Словно алчный старатель, Костик зорко выискивает во мху золотые слепки следа. Проламываясь после солнечных полян через тенистые буреломы, он лишь смещает на объективах кольцо диафрагмы и снова гонится за будущим успехом.
Поляны между вчерашними скалами отяжелели под стеблистым усыхающим разнотравьем. С замшелых стволов рябин измочаленными лохмами свисает кора.
— Не могу, Костьк! — хрипит за спиной Гарькавый. — Жжет меня! Здесь! Давай здесь!
— Точно, кора обкушена… И обзор со скал отличный…
Сколько ни мытарился по жизни Гарькавый, но муки сладостней еще не ведал. Будь кинокамера его, уж он-то снимал бы медведя только на фоне скал. Раз козу будет драть, значит, свирепость на экране… Злоба! Мрачный ноздреватый камень — лучшая оправа для злобы…
— Браво, Олежек! Настоящее образное мышление! Только я тебя сейчас раздраконю. Если снимем его на фоне скал, то контуры-то скал, самое в них и интересное, не влезут в кадр. Кадр останется без информации о месте съемки, такой и в зоопарке снять — чик! — и снял. А если чтоб и скалы вошли и хребты за ними, то снимать нужно именно с вершины скалы. Не забывай для чего мы здесь — фильм рекламный!
— Ладно тебе фасонить… Командуй, куда ее…
Ногой в трещину, рукой за березу цап-царап — и Костик уже на пятачке скалы. Хоть и доказывал он преимущество верхней точки съемки, но что оранжевая земля ярче неба — сам не ожидал!
Лиственничные хребты полыхающим кольцом теснят горизонт. Лишь не тронутые вырубками склоны далекого Хамар-Дабана облиты синеватой кедровой зеленью. Языки свежего снега змеятся с вершин в распадки. Невидимые в распадках озера отражают в небо голубые столбы света. Никакой альбом Рериха не заменит сынку Лешке настоящей Сибири!
По мановению руки Костика Гарькавый послушно перемещается с козой в границах будущего кадра.
Наконец нужная точка для козы отыскана. Начав панораму с обрушившегося на козу медведя, Костик умышленно уведет зрителя на полыхающие багрянцем хребты. Потом опять зверь, но крупным планом. Слюни, брызги крови! Едва зритель войдет во вкус — снова крутануть ему тайгу.
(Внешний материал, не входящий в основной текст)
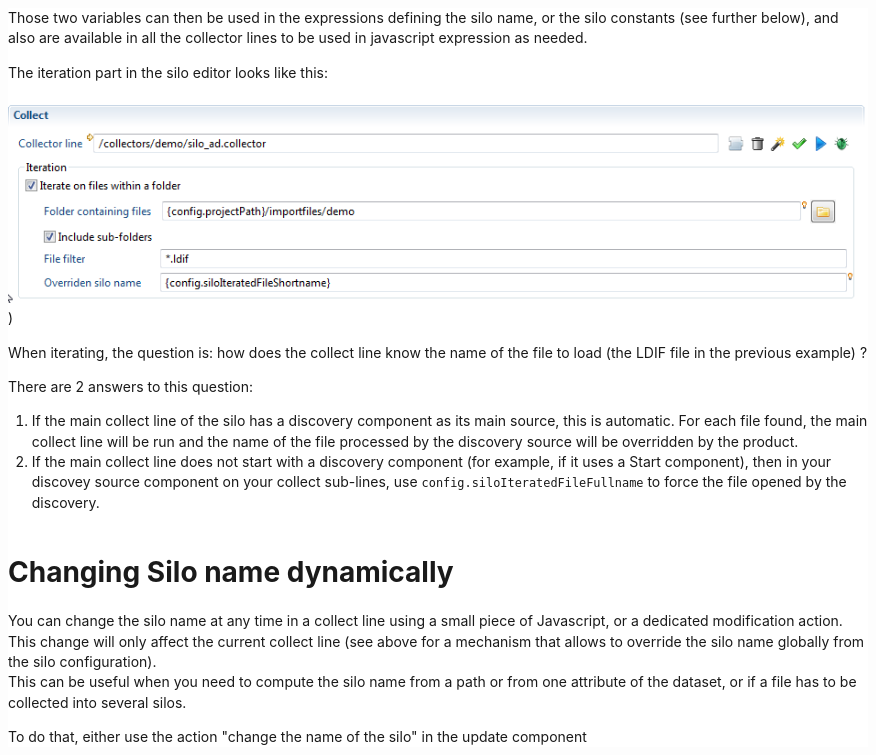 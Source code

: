 Those two variables can then be used in the expressions defining the silo name, or the silo constants (see further below), and also are available in all the collector lines to be used in javascript expression as needed.  

The iteration part in the silo editor looks like this:  

![Silo iteration](./images/silo.png "Silo iteration"))

When iterating, the question is: how does the collect line know the name of the file to load (the LDIF file in the previous example) ?  

There are 2 answers to this question:  
1. If the main collect line of the silo has a discovery component as its main source, this is automatic. For each file found, the main collect line will be run and the name of the file processed by the discovery source will be overridden by the product.  
2. If the main collect line does not start with a discovery component (for example, if it uses a Start component), then in your discovey source component on your collect sub-lines, use `config.siloIteratedFileFullname` to force the file opened by the discovery.  

# Changing Silo name dynamically

You can change the silo name at any time in a collect line using a small piece of Javascript, or a dedicated modification action. This change will only affect the current collect line (see above for a mechanism that allows to override the silo name globally from the silo configuration).  
This can be useful when you need to compute the silo name from a path or from one attribute of the dataset, or if a file has to be collected into several silos.  

To do that, either use the action "change the name of the silo" in the update component   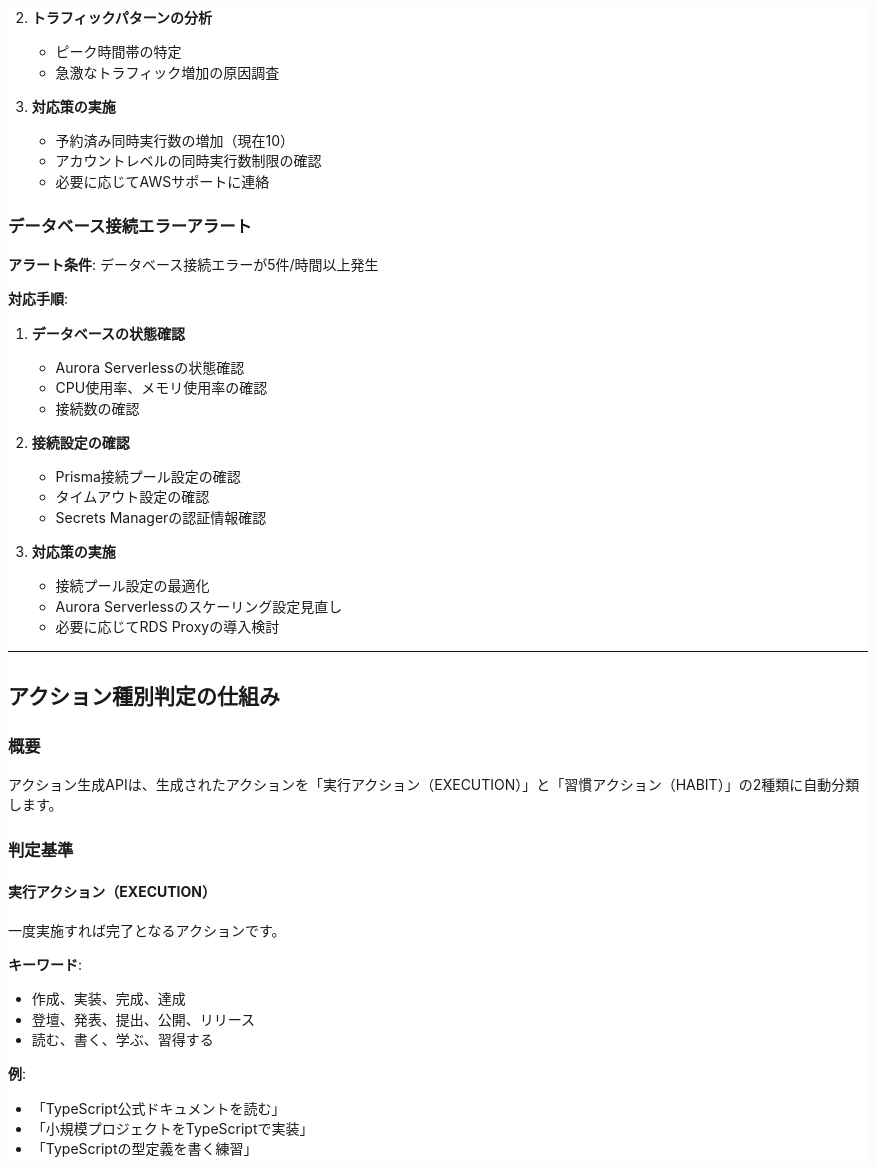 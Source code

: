 2. **トラフィックパターンの分析**
   - ピーク時間帯の特定
   - 急激なトラフィック増加の原因調査

3. **対応策の実施**
   - 予約済み同時実行数の増加（現在10）
   - アカウントレベルの同時実行数制限の確認
   - 必要に応じてAWSサポートに連絡

### データベース接続エラーアラート

**アラート条件**: データベース接続エラーが5件/時間以上発生

**対応手順**:

1. **データベースの状態確認**
   - Aurora Serverlessの状態確認
   - CPU使用率、メモリ使用率の確認
   - 接続数の確認

2. **接続設定の確認**
   - Prisma接続プール設定の確認
   - タイムアウト設定の確認
   - Secrets Managerの認証情報確認

3. **対応策の実施**
   - 接続プール設定の最適化
   - Aurora Serverlessのスケーリング設定見直し
   - 必要に応じてRDS Proxyの導入検討

---

## アクション種別判定の仕組み

### 概要

アクション生成APIは、生成されたアクションを「実行アクション（EXECUTION）」と「習慣アクション（HABIT）」の2種類に自動分類します。

### 判定基準

#### 実行アクション（EXECUTION）

一度実施すれば完了となるアクションです。

**キーワード**:

- 作成、実装、完成、達成
- 登壇、発表、提出、公開、リリース
- 読む、書く、学ぶ、習得する

**例**:

- 「TypeScript公式ドキュメントを読む」
- 「小規模プロジェクトをTypeScriptで実装」
- 「TypeScriptの型定義を書く練習」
Правда, эпизод получится не цельным, а полосатым, как зебра, зато динамичным.
Гарькавый, от него же и нахватавшийся кое-каких терминов, частично прав. Настоящий талант диктует зрителю свой вкус, а не подлаживается под штампы, которые тот легче переваривает.
Обухом топора Гарькавый вогнал в землю березовый кол. Затем оба по очереди выкосили вокруг кола траву в радиусе на длину веревки. Нож в руке Гарькавого ходил слепящим полукругом, и Костик опасливо пятился. Зелеными от травы руками Гарькавый привязал веревку к колу и надрезал ее возле шеи козы. Завидев медведя, живая приманка веревку оборвет, и тогда, возможно, удастся снять короткую погоню и жалкую оборону.
На скале Гарькавый тоже изумленно охнул. Крепче ухватив «Конвас», он жадно таращится через видоискатель на огненные дали.
— Твоя правда, отсюда куда шикарнее… Доучиваться мне до тебя — ой-ой-ой!
— Только доучиваться? Ловко! Потаскав за меня пустой кофр, уже постиг основы операторского мастерства?